I'm wondering is that something common? Does it use at the competitions as well and what is the purpose of it? I've never seen anyone would do jumping lesson with the double bridle on until couple weeks ago, so was really surprised to see one.
I don't know if it's common, but I have no problem with it IF the rider knows how to properly ride a horse in a double bridle. Many people don't know how to and/or don't care to learn and they think they can just slap one on their horse and have a magical fix and everything will be fine. That's when bad things happen for the horse and then I do have a problem with it.
I really wonder if what you saw was truly a double bridle instead of a pelham. It's very hard to distinguish an all metal pelham from a double without examining it closely.
I personally wouldn't use a double on a horse used for jumping, but that's just me. I don't think the finesse possible with a double is going to be accessible while jumping a course. I have used a pelham, and would again if circumstances warranted.
The Hunter/Jumper Coach who comes out to the barn I am currently at - most of his students are in Pelhams.
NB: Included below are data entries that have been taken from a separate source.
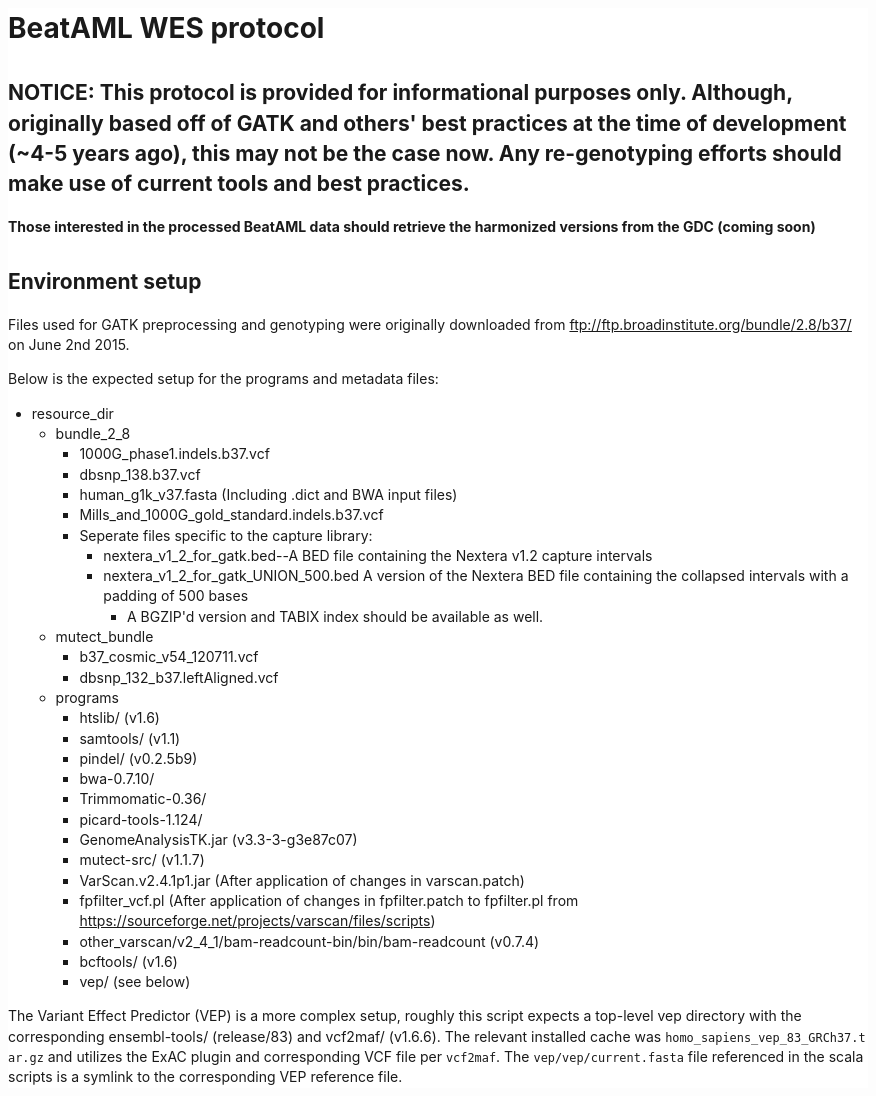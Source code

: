 # BeatAML WES protocol

## NOTICE: This protocol is provided for informational purposes only.  Although, originally based off of GATK and others' best practices at the time of development (~4-5 years ago), this may not be the case now.  Any re-genotyping efforts should make use of current tools and best practices.

**Those interested in the processed BeatAML data should retrieve the harmonized versions from the GDC (coming soon)**

## Environment setup

Files used for GATK preprocessing and genotyping were originally downloaded from ftp://ftp.broadinstitute.org/bundle/2.8/b37/ on June 2nd 2015.

Below is the expected setup for the programs and metadata files:

* resource_dir
  * bundle_2_8
    * 1000G_phase1.indels.b37.vcf
    * dbsnp_138.b37.vcf
    * human_g1k_v37.fasta (Including .dict and BWA input files)
    * Mills_and_1000G_gold_standard.indels.b37.vcf
    * Seperate files specific to the capture library:
      * nextera_v1_2_for_gatk.bed--A BED file containing the Nextera v1.2 capture intervals 
      * nextera_v1_2_for_gatk_UNION_500.bed A version of the Nextera BED file containing the collapsed intervals with a padding of 500 bases
        * A BGZIP'd version and TABIX index should be available as well.
  * mutect_bundle
    * b37_cosmic_v54_120711.vcf
    * dbsnp_132_b37.leftAligned.vcf
  * programs
    * htslib/ (v1.6)
    * samtools/ (v1.1)
    * pindel/ (v0.2.5b9)
    * bwa-0.7.10/
    * Trimmomatic-0.36/
    * picard-tools-1.124/
    * GenomeAnalysisTK.jar (v3.3-3-g3e87c07)
    * mutect-src/ (v1.1.7)
    * VarScan.v2.4.1p1.jar (After application of changes in varscan.patch)
    * fpfilter_vcf.pl (After application of changes in fpfilter.patch to fpfilter.pl from <https://sourceforge.net/projects/varscan/files/scripts>)
    * other_varscan/v2_4_1/bam-readcount-bin/bin/bam-readcount (v0.7.4)
    * bcftools/ (v1.6)
    * vep/ (see below)

The Variant Effect Predictor (VEP) is a more complex setup, roughly this script expects a top-level vep directory with the corresponding ensembl-tools/ (release/83) and vcf2maf/ (v1.6.6).  The relevant installed cache was `homo_sapiens_vep_83_GRCh37.tar.gz` and utilizes the ExAC plugin and corresponding VCF file per `vcf2maf`.  The `vep/vep/current.fasta` file referenced in the scala scripts is a symlink to the corresponding VEP reference file.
You can always decipher who his students are, in the show ring when you go to big LMHJA shows.
The issue I have, is that he *I can't speak for every coach* does not show his students how to use the reins properly and indavidually. His students go around, using both reins at the same time - always!
A pelham is a *single* leverage bit with a curb chain, ridden with two reins.
A double bridle actually has two separate bits, a snaffle, called a bridoon when it's part of a double, and a curb bit, called a weymouth (if I got that wrong, I hope a more knowledgable dressage rider will correct me) There are two reins, but there are actually two separate and distinct mouthpieces in the horse's mouth. It is required above a certain level in dressage (4th, I think.) It allows a great deal of finesse - for instance, you can influence collection with the curb while influencing direction with the snaffle. I have only ever seen them used on upper level dressage horses, but that doesn't mean someone isn't out there using them badly or incorrectly on other horses.
ETA: two reins does not equal a double. There are a bunch of leverage bits ridden with two reins: pelhams, three rings, elevators and some gags. Two *bits* = a double bridle.